No worries...I don't HERF to get bombed. However, if you are so perusant on giving me sticks, I won't argue!  It was great to meet you...we'll have to hit up some Isles games.


----------



## smokinj (Jan 16, 2008)

Great smokes Barry


----------



## goyankees (May 16, 2008)

Definitely on the Islanders games work permitting.. I know you weren't expect to get bombed, i just felt bad that i gave out some small arms fire and was short one for you.. It bothered me greatly, and will continue to do so for many days... It's just who I am.



The EVP said:


> No worries...I don't HERF to get bombed. However, if you are so perusant on giving me sticks, I won't argue!  It was great to meet you...we'll have to hit up some Isles games.


----------



## goyankees (May 16, 2008)

smokinj said:


> Great smokes Barry


That it is, im getting closer to needing a furniture piece humidor every day.. it's scary.. and to think I am not a box person. I am like Rodney Dangerfield in Back To School.. Give me 2 of these, 3 of those, half a dozen of that, what the hell matches for everyone!....
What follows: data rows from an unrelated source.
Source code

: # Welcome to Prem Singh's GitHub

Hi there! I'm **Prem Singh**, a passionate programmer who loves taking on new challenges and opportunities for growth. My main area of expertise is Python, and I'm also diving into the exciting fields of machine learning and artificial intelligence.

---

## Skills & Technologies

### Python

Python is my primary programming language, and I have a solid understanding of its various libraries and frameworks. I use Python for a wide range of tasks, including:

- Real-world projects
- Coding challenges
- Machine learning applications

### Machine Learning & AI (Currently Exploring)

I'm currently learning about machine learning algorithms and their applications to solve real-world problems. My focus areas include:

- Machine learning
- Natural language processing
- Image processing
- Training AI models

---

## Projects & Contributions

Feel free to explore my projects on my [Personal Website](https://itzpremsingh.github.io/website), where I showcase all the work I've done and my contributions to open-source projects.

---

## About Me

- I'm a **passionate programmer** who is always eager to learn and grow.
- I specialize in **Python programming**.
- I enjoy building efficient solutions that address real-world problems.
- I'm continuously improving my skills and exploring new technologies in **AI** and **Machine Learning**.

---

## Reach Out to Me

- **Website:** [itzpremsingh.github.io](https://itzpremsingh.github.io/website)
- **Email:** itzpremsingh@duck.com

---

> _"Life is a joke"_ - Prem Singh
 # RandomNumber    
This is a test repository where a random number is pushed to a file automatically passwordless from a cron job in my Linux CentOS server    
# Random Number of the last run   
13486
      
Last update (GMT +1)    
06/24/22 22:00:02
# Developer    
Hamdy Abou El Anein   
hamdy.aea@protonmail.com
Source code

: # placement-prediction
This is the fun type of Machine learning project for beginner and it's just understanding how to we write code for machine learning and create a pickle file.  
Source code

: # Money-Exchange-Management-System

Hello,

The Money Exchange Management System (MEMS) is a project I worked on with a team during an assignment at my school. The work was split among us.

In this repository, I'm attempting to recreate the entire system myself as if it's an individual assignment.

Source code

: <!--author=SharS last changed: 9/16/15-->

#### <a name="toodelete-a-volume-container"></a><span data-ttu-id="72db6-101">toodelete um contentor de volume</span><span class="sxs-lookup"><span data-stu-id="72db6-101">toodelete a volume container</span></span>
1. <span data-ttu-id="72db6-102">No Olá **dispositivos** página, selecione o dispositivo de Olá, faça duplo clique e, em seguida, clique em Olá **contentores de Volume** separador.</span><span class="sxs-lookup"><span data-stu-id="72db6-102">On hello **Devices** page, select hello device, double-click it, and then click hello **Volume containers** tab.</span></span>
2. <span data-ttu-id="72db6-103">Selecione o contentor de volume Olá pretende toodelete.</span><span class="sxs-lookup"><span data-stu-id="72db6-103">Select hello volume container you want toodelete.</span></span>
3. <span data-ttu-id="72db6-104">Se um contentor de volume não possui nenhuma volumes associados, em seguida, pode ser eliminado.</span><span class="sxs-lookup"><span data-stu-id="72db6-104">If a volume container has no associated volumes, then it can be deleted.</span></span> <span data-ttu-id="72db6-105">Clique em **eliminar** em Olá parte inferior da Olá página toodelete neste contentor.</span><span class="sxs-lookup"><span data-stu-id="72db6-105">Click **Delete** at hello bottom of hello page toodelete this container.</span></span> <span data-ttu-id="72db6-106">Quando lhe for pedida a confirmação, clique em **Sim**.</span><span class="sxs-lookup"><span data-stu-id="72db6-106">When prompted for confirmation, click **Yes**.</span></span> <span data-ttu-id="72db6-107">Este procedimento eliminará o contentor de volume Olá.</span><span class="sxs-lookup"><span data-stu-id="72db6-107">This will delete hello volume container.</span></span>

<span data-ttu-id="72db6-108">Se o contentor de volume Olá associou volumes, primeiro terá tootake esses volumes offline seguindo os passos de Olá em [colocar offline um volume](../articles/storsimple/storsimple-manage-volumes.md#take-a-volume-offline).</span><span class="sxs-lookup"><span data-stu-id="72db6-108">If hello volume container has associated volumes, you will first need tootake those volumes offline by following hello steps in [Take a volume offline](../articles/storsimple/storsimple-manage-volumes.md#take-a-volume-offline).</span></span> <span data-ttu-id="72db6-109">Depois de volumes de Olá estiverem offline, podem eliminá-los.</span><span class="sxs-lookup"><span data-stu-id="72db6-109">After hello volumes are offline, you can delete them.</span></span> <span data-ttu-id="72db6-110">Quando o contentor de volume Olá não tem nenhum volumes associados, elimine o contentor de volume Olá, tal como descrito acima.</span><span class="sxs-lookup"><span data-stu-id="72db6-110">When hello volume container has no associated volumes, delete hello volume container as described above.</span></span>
Just don't ask me to do my triple lindy


----------



## maxnmisty435-cl (Apr 26, 2008)

looks like everyone had a good time


----------



## karmaz00 (Dec 5, 2007)

smoke great smokes there


----------



## happy1 (Jun 29, 2007)

Good looking smokes..Thanks for the pics


----------



## EKGOTSKILLZZ (Jun 17, 2008)

Hey Nice To Meet You Look Forward To The Playboy Event At Atlantic Cigars,,,,, And Be Warned You Will Take More Rounds So You Better Get A Flack Jacket!


----------



## MikeGates (Aug 22, 2008)

Great sticks! Looks like Monte room was a hit, awesomme! Enjoy brother!


----------



## mdj65 (Jun 22, 2008)

Sounds like everyone had a great time, excellent sticks there too!


----------



## Petite_Flavored_Sweetie (Feb 5, 2008)

hey
i now can recognize the third cigar in the first pic!
good stuff


----------



## SmoknTaz (Jun 18, 2008)

Another fine day in herf heaven. Great smokes too!!!


----------



## dravensghost (Sep 21, 2007)

wow ive been fortunate to try some of those amazing smokes (601, siglo, winston) and you met some amazing guys to pass out that top hand stuff
kudos all!!


----------



## cboor001 (Aug 6, 2008)

Stogies look good. Glad you guys had a great time. Thanks for the post.


----------



## amateurke (Mar 28, 2008)

Nice smokes Barry!! Those herfs always run to a "family meeting"!!


----------



## KaiSQ (Aug 4, 2008)

Nice sticks. Sounds fun.


----------



## Doogie (Oct 15, 2007)

great pics barry


----------



## DOZER (Sep 30, 2007)

I had blast! It was great to meet you Barry. I'll get my pics up as soon as I get caught up here. Away for a couple days and I got eight pages of posts to catch up on.


----------



## LkyLindy (Feb 1, 2008)

Thats what I'm talkin about


----------